Design professional in HOK’s Tampa studio has published three books in just the past year covering everything from architecture and history to a story of a space-flying whale.

Christine Sima is not one to sit idly. Since earning her master’s in architecture and joining HOK last year, Sima has been something of a publishing juggernaut. Her first book, St Kilda – A Photographic Guide to Island History and Development, came out in late 2022 and explores the fascinating history and architecture of the UK’s most remote territory.

Two more books have followed this year. Saving Key West: Architecture in the Flood Zone began as a grad school project at University of Cincinnati but developed into a full-fledged book when Sima continued researching the topic. Then there’s The First Starwhale. The children’s book published last month tells the story of a humpback whale that flies through space learning about planets and discovering that there’s no place like home.

Below, Sima discusses her passion for researching and writing and how it makes her a better designer.

What sparked your interest in writing?

Writing for me is just another way of packaging information, which is often what we do as designers. We’re telling the story of the building for the user, the owner, the contractor.  Writing a book just allows a little more leeway into the types of drawings and photos you can include and the types of writing you can incorporate.
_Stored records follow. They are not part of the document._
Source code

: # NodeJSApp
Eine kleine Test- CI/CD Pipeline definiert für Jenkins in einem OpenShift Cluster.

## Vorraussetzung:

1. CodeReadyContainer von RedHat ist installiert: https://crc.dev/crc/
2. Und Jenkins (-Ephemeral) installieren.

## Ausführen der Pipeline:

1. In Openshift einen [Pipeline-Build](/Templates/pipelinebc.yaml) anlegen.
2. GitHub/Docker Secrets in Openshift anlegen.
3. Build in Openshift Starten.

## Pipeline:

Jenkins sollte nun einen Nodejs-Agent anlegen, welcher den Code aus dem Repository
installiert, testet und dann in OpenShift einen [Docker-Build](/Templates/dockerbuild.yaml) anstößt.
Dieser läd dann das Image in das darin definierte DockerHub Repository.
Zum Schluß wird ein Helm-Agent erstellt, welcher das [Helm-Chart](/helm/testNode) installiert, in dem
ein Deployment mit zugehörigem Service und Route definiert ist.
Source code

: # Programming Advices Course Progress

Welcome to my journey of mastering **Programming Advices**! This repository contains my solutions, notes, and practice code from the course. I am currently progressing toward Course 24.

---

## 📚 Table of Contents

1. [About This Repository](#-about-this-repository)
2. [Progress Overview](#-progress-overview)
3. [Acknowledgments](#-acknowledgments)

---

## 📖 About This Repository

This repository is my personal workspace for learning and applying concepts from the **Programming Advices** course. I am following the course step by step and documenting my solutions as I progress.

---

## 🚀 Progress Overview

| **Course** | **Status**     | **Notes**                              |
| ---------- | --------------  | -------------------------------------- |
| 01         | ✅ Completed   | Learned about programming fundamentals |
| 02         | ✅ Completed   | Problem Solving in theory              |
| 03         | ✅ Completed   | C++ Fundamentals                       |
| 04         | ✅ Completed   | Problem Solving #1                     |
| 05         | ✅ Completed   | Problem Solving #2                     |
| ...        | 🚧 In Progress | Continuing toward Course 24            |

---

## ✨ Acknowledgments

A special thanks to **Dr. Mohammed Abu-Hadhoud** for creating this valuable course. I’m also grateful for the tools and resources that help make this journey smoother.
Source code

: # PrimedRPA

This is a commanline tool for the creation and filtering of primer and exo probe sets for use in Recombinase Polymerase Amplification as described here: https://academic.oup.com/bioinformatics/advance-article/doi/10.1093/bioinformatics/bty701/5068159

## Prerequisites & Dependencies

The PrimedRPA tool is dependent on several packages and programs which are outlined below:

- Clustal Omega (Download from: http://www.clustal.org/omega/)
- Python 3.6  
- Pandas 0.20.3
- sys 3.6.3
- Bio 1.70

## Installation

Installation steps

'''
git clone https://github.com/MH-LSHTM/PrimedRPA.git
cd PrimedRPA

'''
You both write your books and provide the illustrations and photos. When you are telling a story, do you first think in words or images?
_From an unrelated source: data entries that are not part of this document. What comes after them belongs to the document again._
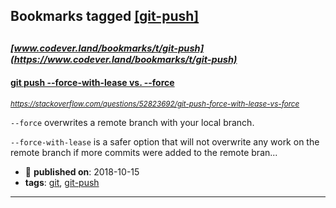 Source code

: ## Bookmarks tagged [[git-push]](https://www.codever.land/search?q=[git-push])

_<sup><sup>[www.codever.land/bookmarks/t/git-push](https://www.codever.land/bookmarks/t/git-push)</sup></sup>_
---
#### [git push --force-with-lease vs. --force](https://stackoverflow.com/questions/52823692/git-push-force-with-lease-vs-force)
_<sup>https://stackoverflow.com/questions/52823692/git-push-force-with-lease-vs-force</sup>_

`--force` overwrites a remote branch with your local branch.

`--force-with-lease` is a safer option that will not overwrite any work on the remote branch if more commits were added to the remote bran...
* :calendar: **published on**: 2018-10-15
* **tags**: [git](../tagged/git.md), [git-push](../tagged/git-push.md)
---

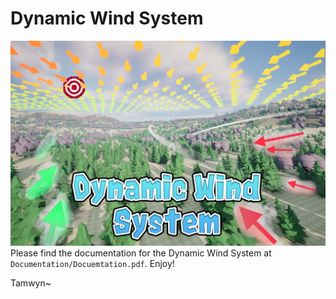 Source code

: # Dynamic Wind System
![Wind System Thumbnail](.\Ressources\Thumbnail.png "Wind System Thumbnail")
Please find the documentation for the Dynamic Wind System at `Documentation/Docuemtation.pdf`.
Enjoy!

Tamwyn~ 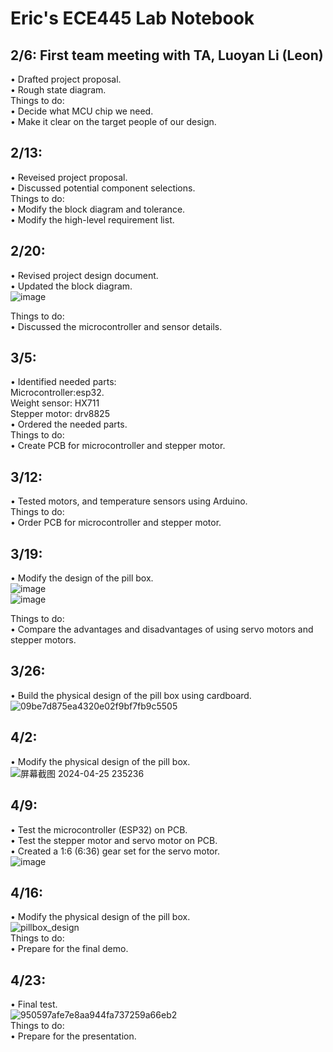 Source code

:# Eric's ECE445 Lab Notebook

## 2/6: First team meeting with TA, Luoyan Li (Leon)
  •  Drafted project proposal. <br>
  •  Rough state diagram. <br>
  Things to do: <br>
  •  Decide what MCU chip we need. <br>
  •  Make it clear on the target people of our design. <br>
  
## 2/13: 
  • Reveised project proposal. <br>
  • Discussed potential component selections.<br>
  Things to do: <br>
  • Modify the block diagram and tolerance. <br> 
  • Modify the high-level requirement list. <br>

## 2/20: 
  • Revised project design document. <br>
  • Updated the block diagram. <br>
  ![image](https://github.com/JinpengLiu12/ECE445-SP2024/assets/112193813/7285fe25-3fe7-4f44-9bc5-544896e4641e) <br>

  Things to do: <br>
  • Discussed the microcontroller and sensor details. <br>
  
## 3/5: 
  • Identified needed parts: <br>
    Microcontroller:esp32. <br>
    Weight sensor: HX711 <br>
    Stepper motor: drv8825 <br>
  • Ordered the needed parts. <br>
  Things to do: <br>
  • Create PCB for microcontroller and stepper motor. <br>
  
## 3/12: 
  • Tested motors, and temperature sensors using Arduino. <br>
  Things to do: <br>
  • Order PCB for microcontroller and stepper motor. <br>
  
## 3/19: 
  • Modify the design of the pill box. <br>
  ![image](https://github.com/JinpengLiu12/ECE445-SP2024/assets/112193813/09f0383c-0c2a-465c-bd16-5e72664ba8cd) <br>
  ![image](https://github.com/JinpengLiu12/ECE445-SP2024/assets/112193813/9bbb2219-3710-42d6-8d79-989a87ca8da3) <br>

  Things to do: <br>
  • Compare the advantages and disadvantages of using servo motors and stepper motors. <br>
  
## 3/26: 
  • Build the physical design of the pill box using cardboard. <br>
  ![09be7d875ea4320e02f9bf7fb9c5505](https://github.com/JinpengLiu12/ECE445-SP2024/assets/112193813/1b174a2f-4248-47ee-abf8-ab79a2b50675) <br>



## 4/2: 
  • Modify the physical design of the pill box. <br>
![屏幕截图 2024-04-25 235236](https://github.com/JinpengLiu12/ECE445-SP2024/assets/112193813/0a68797d-532a-4393-b9cc-3df1ea0fe963) <br>

## 4/9: 
 • Test the microcontroller (ESP32) on PCB. <br>
 • Test the stepper motor and servo motor on PCB. <br>
 • Created a 1:6 (6:36) gear set for the servo motor. <br>
 ![image](https://github.com/JinpengLiu12/ECE445-SP2024/assets/112193813/cbb6851f-ba1d-48e2-853f-4f6378d9d389)

## 4/16: 
 
  • Modify the physical design of the pill box. <br>
![pillbox_design](https://github.com/JinpengLiu12/ECE445-SP2024/assets/112193813/dff1066c-24ae-4103-912a-a326aece2495) <br>
Things to do: <br>
  • Prepare for the final demo. <br>

## 4/23: 
  • Final test. <br>
![950597afe7e8aa944fa737259a66eb2](https://github.com/JinpengLiu12/ECE445-SP2024/assets/112193813/2642b48c-fdcf-4ef5-8be5-2fc9374f6c7c) <br>
Things to do: <br>
  • Prepare for the presentation. <br>

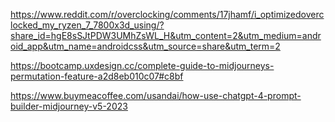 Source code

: https://www.reddit.com/r/overclocking/comments/17jhamf/i_optimizedoverclocked_my_ryzen_7_7800x3d_using/?share_id=hgE8sSJtPDW3UMhZsWL_H&utm_content=2&utm_medium=android_app&utm_name=androidcss&utm_source=share&utm_term=2

https://bootcamp.uxdesign.cc/complete-guide-to-midjourneys-permutation-feature-a2d8eb010c07#c8bf

https://www.buymeacoffee.com/usandai/how-use-chatgpt-4-prompt-builder-midjourney-v5-2023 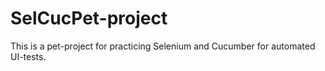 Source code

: # SelCucPet-project
This is a pet-project for practicing Selenium and Cucumber for automated UI-tests.
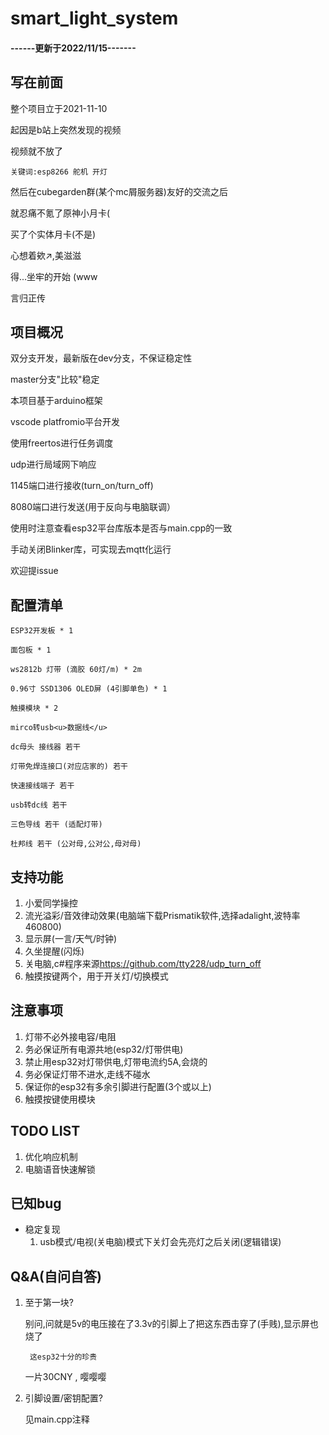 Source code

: # smart_light_system

#### ------更新于2022/11/15-------
## 写在前面
整个项目立于2021-11-10

起因是b站上突然发现的视频

视频就不放了

    关键词:esp8266 舵机 开灯

然后在cubegarden群(某个mc屑服务器)友好的交流之后

就忍痛不氪了原神小月卡(

买了个实体月卡(不是)

心想着欸↗,美滋滋

得...坐牢的开始 (www

言归正传 

## 项目概况
双分支开发，最新版在dev分支，不保证稳定性

master分支"比较"稳定

本项目基于arduino框架

vscode platfromio平台开发

使用freertos进行任务调度

udp进行局域网下响应

1145端口进行接收(turn_on/turn_off)

8080端口进行发送(用于反向与电脑联调）

使用时注意查看esp32平台库版本是否与main.cpp的一致

手动关闭Blinker库，可实现去mqtt化运行

欢迎提issue

## 配置清单
    ESP32开发板 * 1

    面包板 * 1

    ws2812b 灯带 (滴胶 60灯/m) * 2m

    0.96寸 SSD1306 OLED屏 (4引脚单色) * 1

    触摸模块 * 2

    mirco转usb<u>数据线</u>

    dc母头 接线器 若干

    灯带免焊连接口(对应店家的) 若干

    快速接线端子 若干

    usb转dc线 若干

    三色导线 若干 (适配灯带)

    杜邦线 若干 (公对母,公对公,母对母)

## 支持功能
1. 小爱同学操控
2. 流光溢彩/音效律动效果(电脑端下载Prismatik软件,选择adalight,波特率460800)
3. 显示屏(一言/天气/时钟)
4. 久坐提醒(闪烁)
5. 关电脑,c#程序来源<https://github.com/tty228/udp_turn_off>
6. 触摸按键两个，用于开关灯/切换模式
## 注意事项 
1. 灯带不必外接电容/电阻
2. 务必保证所有电源共地(esp32/灯带供电)
3. 禁止用esp32对灯带供电,灯带电流约5A,会烧的
4. 务必保证灯带不进水,走线不碰水
5. 保证你的esp32有多余引脚进行配置(3个或以上)
6. 触摸按键使用模块

## TODO LIST

1. 优化响应机制
2. 电脑语音快速解锁

## 已知bug
- 稳定复现
  1. usb模式/电视(关电脑)模式下关灯会先亮灯之后关闭(逻辑错误)
## Q&A(自问自答)
1. 至于第一块? 

    别问,问就是5v的电压接在了3.3v的引脚上了把这东西击穿了(手贱),显示屏也烧了
    
        这esp32十分的珍贵
    
    一片30CNY , 嘤嘤嘤
2. 引脚设置/密钥配置?

   见main.cpp注释

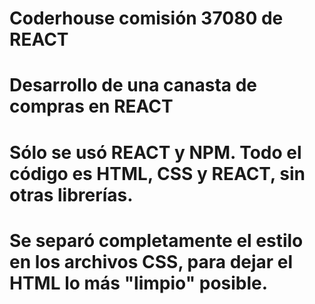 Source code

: # Coderhouse comisión 37080 de REACT
# 
# Desarrollo de una canasta de compras en REACT
#
# Sólo se usó REACT y NPM. Todo el código es HTML, CSS y REACT, sin otras librerías.
#
# Se separó completamente el estilo en los archivos CSS, para dejar el HTML lo más "limpio" posible.
#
I usually do storyboarding first. I get the big picture of everything, and then fill in pieces and parts of the story. I’ll have a good photo that I want to use here, and a good snippet of writing that I’ll fit in there. Eventually, the story fills itself out.

Your new book Saving Key West looks at four solutions for Florida’s at-risk southern island: evacuation, protection, adaption and adoption. What are these briefly, and which solution is best?
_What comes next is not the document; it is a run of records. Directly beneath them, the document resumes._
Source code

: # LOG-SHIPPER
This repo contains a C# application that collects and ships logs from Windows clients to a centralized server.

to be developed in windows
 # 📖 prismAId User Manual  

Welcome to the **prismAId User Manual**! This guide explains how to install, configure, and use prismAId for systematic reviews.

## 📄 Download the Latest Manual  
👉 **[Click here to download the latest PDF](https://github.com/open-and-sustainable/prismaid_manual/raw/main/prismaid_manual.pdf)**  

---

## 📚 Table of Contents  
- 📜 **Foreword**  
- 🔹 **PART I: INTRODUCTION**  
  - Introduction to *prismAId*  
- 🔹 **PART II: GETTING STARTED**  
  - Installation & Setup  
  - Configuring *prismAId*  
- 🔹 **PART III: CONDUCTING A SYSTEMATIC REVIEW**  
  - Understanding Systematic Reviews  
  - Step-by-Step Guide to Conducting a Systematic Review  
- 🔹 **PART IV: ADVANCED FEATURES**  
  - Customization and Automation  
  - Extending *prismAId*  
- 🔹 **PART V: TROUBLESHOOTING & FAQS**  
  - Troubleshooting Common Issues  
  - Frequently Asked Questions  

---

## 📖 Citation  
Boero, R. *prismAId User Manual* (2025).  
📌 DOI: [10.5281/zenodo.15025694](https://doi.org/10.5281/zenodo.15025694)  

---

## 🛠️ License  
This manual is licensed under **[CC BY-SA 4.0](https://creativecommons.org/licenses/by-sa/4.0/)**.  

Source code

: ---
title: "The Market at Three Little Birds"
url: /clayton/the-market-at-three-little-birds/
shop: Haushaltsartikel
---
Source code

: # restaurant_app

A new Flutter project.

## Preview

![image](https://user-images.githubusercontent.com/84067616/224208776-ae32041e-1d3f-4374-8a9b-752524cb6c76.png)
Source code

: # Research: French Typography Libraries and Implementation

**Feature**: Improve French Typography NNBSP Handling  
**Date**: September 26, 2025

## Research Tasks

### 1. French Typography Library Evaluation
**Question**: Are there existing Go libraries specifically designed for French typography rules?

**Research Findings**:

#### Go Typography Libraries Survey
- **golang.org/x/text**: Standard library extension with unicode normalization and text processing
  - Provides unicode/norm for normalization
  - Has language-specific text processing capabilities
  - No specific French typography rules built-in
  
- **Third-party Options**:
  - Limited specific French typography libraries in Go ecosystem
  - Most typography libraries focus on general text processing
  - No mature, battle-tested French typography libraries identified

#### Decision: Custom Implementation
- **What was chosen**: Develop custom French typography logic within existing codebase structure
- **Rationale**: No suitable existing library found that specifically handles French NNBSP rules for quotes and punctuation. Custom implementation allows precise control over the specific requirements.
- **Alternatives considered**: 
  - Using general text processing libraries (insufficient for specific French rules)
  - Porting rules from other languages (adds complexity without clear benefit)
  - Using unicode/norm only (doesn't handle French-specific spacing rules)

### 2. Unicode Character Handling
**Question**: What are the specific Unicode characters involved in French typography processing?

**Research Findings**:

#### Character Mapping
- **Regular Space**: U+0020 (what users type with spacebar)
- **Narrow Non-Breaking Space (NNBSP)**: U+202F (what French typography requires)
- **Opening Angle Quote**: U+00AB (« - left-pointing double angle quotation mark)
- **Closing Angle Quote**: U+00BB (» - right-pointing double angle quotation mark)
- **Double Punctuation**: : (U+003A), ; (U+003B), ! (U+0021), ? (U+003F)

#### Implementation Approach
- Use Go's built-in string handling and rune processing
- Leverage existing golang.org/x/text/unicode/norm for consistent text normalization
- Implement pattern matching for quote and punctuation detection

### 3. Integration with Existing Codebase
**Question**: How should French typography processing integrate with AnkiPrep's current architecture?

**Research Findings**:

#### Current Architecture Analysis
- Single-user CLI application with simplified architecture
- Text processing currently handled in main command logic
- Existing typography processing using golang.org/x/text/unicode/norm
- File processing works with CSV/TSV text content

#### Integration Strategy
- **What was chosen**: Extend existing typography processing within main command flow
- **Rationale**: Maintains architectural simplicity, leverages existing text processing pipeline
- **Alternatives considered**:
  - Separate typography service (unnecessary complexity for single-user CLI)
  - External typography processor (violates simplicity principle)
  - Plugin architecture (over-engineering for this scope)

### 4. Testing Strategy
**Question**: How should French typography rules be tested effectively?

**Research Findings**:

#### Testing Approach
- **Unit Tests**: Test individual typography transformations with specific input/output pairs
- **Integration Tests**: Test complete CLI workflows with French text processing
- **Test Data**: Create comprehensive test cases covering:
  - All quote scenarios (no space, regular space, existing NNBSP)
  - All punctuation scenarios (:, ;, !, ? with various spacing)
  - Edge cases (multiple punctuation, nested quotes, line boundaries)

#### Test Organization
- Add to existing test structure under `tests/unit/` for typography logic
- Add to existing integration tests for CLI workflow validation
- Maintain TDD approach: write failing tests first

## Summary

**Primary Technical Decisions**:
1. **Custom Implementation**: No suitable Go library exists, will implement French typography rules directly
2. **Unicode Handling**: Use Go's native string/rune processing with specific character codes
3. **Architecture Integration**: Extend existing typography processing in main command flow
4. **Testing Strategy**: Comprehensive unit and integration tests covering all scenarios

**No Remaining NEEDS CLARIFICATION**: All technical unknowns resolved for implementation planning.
The four different solution categories are meant to help architects organize their ideas. More categories can be added as needed. The implementation of each solution depends on the specific location within Key West. Even though it is a tiny island, different areas of the island have different risks. For parts of Key West that are routinely flooded, evacuation may be the best—or only—solution. But in other locations, it might be better to adapt to the water, or to adopt water as the new condition. If I had to choose a best solution, I’d go with ecological protection, such as mangrove barriers and artificial reefs that can help dissipate storm waters.

The renderings and models in the book are compelling and big part of the storytelling. How did you make those images?

I created them in Rhino. Most of the images were made using block elements, which allowed me to quickly make modifications. Key West has a lot of similar housing type, so I was able to just change the massing and a few other details to represent different historical periods and building styles.

Your other recent book, The First Starwhale, is quite the fish tale in its imagining of an intergalactic flying whale. Where did you come up that idea?

I wanted to make something that would help teach kids about the planets in a storybook fantasy way that captures their attention. Like all my books, I hope the reader comes away learning something new and discovering different ways to look at something.

How does writing benefit you as a designer?

It helps me communicate with different audiences. When you’re writing for a child, you have to present information differently than you would communicating with a coworker or peer. In architecture, we often present ideas to people who don’t have the same background in design or construction as we do. It’s imperative that we convey those ideas in a way people understand.